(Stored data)
--------
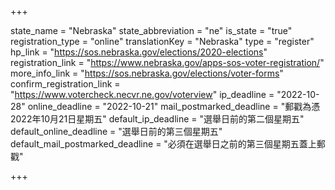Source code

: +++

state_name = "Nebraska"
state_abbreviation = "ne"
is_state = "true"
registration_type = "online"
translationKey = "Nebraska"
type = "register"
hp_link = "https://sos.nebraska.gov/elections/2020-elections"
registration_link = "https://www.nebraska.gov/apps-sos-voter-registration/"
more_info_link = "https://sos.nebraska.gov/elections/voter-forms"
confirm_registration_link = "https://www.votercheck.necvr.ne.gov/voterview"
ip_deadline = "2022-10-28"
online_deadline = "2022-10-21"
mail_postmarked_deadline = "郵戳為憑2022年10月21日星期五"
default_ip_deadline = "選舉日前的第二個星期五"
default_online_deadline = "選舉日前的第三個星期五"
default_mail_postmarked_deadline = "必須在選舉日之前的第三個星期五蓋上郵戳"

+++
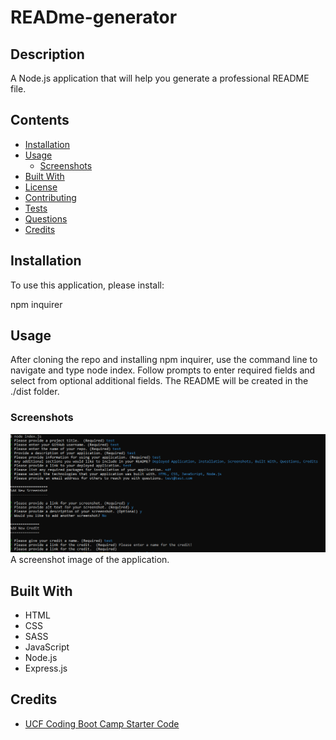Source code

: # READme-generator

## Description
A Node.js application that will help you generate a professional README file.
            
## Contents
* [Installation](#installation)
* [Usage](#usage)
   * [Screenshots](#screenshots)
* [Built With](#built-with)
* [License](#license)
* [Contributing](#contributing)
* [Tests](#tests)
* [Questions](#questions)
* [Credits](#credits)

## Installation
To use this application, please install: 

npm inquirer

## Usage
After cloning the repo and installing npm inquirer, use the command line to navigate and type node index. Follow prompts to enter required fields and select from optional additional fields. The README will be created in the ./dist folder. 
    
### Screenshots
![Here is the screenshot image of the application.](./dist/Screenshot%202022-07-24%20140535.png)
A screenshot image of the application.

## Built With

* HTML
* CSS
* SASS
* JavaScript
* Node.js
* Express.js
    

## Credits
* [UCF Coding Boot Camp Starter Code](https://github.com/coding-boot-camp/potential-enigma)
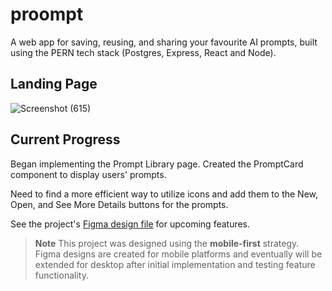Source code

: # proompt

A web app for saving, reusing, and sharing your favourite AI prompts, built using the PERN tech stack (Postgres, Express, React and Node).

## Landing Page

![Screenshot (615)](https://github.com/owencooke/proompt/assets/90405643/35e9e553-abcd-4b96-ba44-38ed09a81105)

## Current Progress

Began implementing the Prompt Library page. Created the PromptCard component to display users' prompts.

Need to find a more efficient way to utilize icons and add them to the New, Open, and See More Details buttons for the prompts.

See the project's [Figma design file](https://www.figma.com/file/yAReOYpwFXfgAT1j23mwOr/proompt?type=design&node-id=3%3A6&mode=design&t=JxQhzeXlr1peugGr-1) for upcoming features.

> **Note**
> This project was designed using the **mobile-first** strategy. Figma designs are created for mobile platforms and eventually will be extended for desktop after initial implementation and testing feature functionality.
--------
#### TASK REQUIREMENTS
Would you copy out every entry above word for word, without the pictures?

#### SOLVED PROBLEM
Source code

: +++

state_name = "Nebraska"
state_abbreviation = "ne"
is_state = "true"
registration_type = "online"
translationKey = "Nebraska"
type = "register"
hp_link = "https://sos.nebraska.gov/elections/2020-elections"
registration_link = "https://www.nebraska.gov/apps-sos-voter-registration/"
more_info_link = "https://sos.nebraska.gov/elections/voter-forms"
confirm_registration_link = "https://www.votercheck.necvr.ne.gov/voterview"
ip_deadline = "2022-10-28"
online_deadline = "2022-10-21"
mail_postmarked_deadline = "郵戳為憑2022年10月21日星期五"
default_ip_deadline = "選舉日前的第二個星期五"
default_online_deadline = "選舉日前的第三個星期五"
default_mail_postmarked_deadline = "必須在選舉日之前的第三個星期五蓋上郵戳"

+++
Source code

: # READme-generator

## Description
A Node.js application that will help you generate a professional README file.
            
## Contents
* [Installation](#installation)
* [Usage](#usage)
   * [Screenshots](#screenshots)
* [Built With](#built-with)
* [License](#license)
* [Contributing](#contributing)
* [Tests](#tests)
* [Questions](#questions)
* [Credits](#credits)

## Installation
To use this application, please install: 

npm inquirer

## Usage
After cloning the repo and installing npm inquirer, use the command line to navigate and type node index. Follow prompts to enter required fields and select from optional additional fields. The README will be created in the ./dist folder. 
    
### Screenshots
![Here is the screenshot image of the application.](./dist/Screenshot%202022-07-24%20140535.png)
A screenshot image of the application.

## Built With

* HTML
* CSS
* SASS
* JavaScript
* Node.js
* Express.js
    

## Credits
* [UCF Coding Boot Camp Starter Code](https://github.com/coding-boot-camp/potential-enigma)
Source code

: # proompt

A web app for saving, reusing, and sharing your favourite AI prompts, built using the PERN tech stack (Postgres, Express, React and Node).

## Landing Page

![Screenshot (615)](https://github.com/owencooke/proompt/assets/90405643/35e9e553-abcd-4b96-ba44-38ed09a81105)

## Current Progress

Began implementing the Prompt Library page. Created the PromptCard component to display users' prompts.

Need to find a more efficient way to utilize icons and add them to the New, Open, and See More Details buttons for the prompts.

See the project's [Figma design file](https://www.figma.com/file/yAReOYpwFXfgAT1j23mwOr/proompt?type=design&node-id=3%3A6&mode=design&t=JxQhzeXlr1peugGr-1) for upcoming features.

> **Note**
> This project was designed using the **mobile-first** strategy. Figma designs are created for mobile platforms and eventually will be extended for desktop after initial implementation and testing feature functionality.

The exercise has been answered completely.